__Your objective__
State the number of lines that hold "versicherungstechnische" in the records below, with no other words.
▬▬▬
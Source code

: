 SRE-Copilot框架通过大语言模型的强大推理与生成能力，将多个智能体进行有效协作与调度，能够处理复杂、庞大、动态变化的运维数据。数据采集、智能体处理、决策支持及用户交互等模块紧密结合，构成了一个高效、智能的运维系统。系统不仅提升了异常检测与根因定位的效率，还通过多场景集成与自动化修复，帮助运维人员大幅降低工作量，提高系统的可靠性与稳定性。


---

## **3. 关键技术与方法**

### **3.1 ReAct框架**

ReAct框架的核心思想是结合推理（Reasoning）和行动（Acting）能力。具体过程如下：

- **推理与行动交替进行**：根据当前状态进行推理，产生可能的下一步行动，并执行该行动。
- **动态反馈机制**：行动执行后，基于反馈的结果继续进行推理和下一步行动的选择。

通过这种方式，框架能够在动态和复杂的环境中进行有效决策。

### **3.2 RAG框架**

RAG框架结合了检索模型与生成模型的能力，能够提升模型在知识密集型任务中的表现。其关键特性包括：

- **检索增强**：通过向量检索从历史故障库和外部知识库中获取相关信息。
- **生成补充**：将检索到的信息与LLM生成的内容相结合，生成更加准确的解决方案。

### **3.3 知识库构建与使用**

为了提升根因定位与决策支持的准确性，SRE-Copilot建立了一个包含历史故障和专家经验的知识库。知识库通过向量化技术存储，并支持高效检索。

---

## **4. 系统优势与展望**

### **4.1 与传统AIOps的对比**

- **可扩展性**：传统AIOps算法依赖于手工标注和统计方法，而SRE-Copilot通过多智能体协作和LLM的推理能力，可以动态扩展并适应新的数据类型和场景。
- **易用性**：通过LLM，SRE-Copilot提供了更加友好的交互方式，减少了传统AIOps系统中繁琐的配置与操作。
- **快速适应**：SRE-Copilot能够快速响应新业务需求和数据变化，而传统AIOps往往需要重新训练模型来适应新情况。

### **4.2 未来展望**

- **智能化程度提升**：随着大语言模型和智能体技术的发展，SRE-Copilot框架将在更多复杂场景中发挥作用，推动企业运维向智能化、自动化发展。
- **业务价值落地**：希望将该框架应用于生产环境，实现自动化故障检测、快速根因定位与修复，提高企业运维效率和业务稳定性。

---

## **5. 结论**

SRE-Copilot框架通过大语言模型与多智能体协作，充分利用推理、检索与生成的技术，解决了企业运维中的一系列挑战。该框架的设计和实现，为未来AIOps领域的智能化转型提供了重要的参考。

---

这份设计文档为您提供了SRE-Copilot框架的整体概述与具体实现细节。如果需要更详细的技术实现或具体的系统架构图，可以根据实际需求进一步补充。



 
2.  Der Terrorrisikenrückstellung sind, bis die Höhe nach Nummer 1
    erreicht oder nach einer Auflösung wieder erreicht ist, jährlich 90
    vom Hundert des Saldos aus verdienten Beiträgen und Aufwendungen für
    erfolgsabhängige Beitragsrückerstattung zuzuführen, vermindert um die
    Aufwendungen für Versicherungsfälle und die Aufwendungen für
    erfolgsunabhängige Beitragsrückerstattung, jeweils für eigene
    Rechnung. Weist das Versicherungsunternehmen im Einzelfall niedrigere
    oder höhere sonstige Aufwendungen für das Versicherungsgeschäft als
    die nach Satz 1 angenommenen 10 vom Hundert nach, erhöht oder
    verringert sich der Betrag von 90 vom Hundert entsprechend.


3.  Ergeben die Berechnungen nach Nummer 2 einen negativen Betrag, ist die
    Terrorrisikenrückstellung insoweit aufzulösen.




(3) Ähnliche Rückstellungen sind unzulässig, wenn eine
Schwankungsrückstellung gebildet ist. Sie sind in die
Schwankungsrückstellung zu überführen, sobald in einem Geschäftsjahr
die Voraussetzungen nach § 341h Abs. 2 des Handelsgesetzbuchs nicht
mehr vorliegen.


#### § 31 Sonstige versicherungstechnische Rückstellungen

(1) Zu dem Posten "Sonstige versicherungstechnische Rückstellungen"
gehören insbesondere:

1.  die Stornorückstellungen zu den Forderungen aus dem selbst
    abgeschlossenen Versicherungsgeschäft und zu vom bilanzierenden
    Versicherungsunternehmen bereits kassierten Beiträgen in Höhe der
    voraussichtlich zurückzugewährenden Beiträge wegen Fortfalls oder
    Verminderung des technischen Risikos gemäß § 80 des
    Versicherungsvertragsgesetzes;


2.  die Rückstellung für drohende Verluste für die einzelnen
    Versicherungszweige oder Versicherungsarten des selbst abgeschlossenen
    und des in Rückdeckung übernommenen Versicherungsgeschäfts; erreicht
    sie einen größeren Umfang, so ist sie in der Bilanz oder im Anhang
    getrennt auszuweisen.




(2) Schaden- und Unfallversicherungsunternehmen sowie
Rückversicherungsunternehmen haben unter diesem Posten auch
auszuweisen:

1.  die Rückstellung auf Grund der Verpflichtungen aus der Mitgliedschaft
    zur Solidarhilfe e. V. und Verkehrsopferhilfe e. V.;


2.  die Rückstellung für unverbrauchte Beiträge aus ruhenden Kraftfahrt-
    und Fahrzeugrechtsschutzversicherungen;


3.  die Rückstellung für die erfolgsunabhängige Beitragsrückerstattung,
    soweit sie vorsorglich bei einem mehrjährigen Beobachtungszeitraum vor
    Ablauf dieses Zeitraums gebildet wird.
▬▬▬
__Reply to the exercise__
2